== INPUT RECORDS

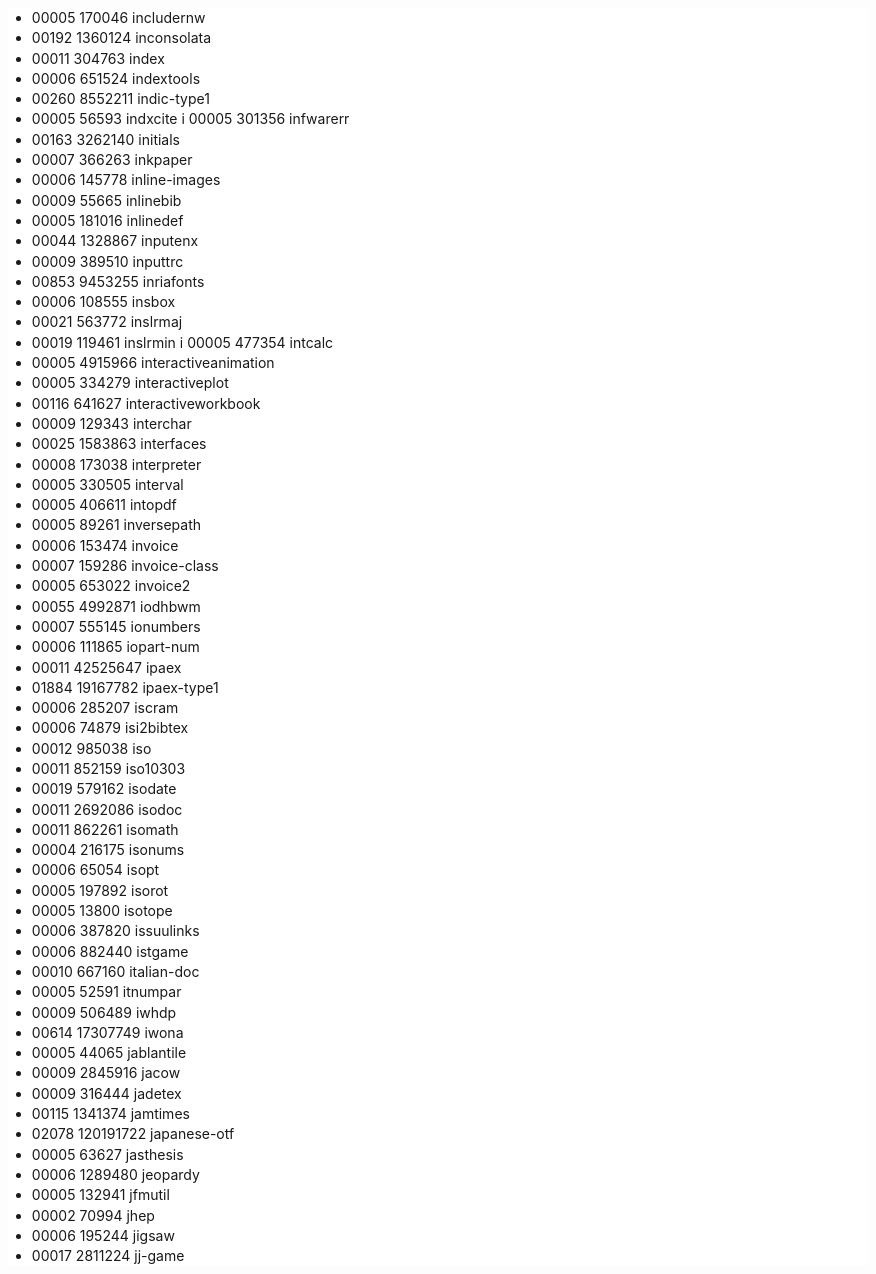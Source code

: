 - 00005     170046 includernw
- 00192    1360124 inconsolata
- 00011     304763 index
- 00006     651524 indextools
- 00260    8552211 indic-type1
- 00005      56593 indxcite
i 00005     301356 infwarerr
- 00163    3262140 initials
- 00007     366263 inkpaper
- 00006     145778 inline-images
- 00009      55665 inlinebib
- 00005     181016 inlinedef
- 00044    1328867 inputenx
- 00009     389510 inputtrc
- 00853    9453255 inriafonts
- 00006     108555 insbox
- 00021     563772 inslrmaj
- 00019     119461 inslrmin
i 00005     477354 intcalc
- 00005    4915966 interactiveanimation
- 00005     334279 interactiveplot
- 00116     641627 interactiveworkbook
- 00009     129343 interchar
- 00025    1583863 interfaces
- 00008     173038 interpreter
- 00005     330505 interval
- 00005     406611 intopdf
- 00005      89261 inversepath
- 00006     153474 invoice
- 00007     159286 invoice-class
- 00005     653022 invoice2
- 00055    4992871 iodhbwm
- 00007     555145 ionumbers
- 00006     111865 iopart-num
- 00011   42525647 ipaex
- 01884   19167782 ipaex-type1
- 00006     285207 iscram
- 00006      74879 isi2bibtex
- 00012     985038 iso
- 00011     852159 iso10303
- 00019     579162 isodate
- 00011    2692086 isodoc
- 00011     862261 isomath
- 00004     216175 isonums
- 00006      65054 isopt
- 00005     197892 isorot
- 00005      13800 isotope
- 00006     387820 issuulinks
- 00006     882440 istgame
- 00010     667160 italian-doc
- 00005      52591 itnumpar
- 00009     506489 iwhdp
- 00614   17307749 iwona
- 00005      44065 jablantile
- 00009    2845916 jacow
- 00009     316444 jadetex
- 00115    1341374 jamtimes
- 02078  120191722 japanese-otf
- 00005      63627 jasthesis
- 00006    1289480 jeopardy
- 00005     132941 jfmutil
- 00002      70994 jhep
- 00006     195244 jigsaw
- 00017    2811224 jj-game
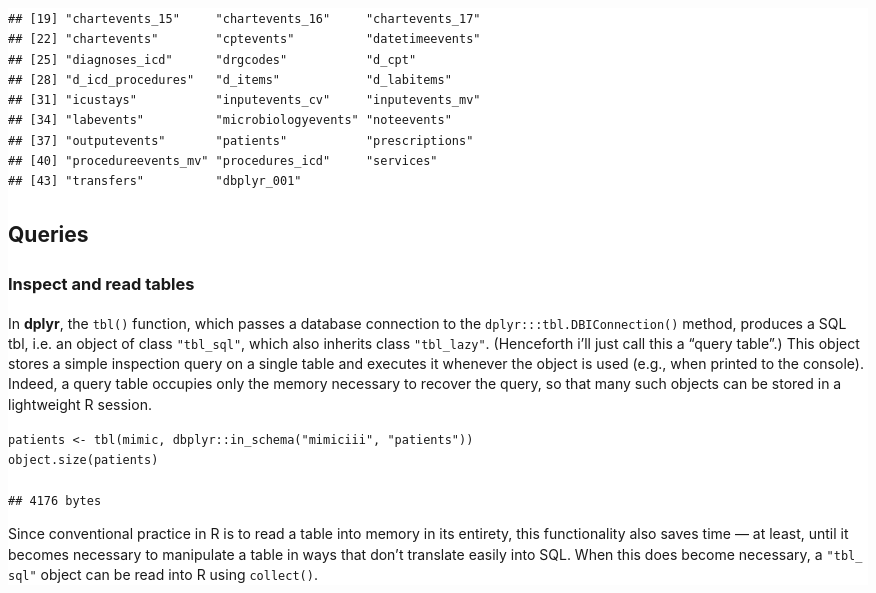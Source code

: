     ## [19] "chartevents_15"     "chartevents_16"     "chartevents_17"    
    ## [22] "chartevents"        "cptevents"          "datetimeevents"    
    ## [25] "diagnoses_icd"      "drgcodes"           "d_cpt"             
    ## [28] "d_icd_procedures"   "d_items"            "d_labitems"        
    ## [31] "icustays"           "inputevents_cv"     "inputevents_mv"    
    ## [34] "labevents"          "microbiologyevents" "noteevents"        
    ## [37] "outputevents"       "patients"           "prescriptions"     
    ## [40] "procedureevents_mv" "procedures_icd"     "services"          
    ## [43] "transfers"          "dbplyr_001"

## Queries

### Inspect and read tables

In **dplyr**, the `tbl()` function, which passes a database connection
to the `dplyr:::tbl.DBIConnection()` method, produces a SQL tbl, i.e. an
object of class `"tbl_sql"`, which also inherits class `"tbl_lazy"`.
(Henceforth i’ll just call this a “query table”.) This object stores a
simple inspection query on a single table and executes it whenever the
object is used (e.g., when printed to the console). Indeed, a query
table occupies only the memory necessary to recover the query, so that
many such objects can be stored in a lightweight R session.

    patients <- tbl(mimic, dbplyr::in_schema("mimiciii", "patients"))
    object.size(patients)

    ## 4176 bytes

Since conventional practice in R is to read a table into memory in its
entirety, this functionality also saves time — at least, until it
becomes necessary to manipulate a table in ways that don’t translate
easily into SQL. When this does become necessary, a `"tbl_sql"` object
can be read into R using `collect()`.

====

§ **WHAT YOU HAVE TO DO**
Only the lines above that include the word "ipaex" belong in the answer; copy each one.

§ **TASK OUTPUT**
- 00011   42525647 ipaex
- 01884   19167782 ipaex-type1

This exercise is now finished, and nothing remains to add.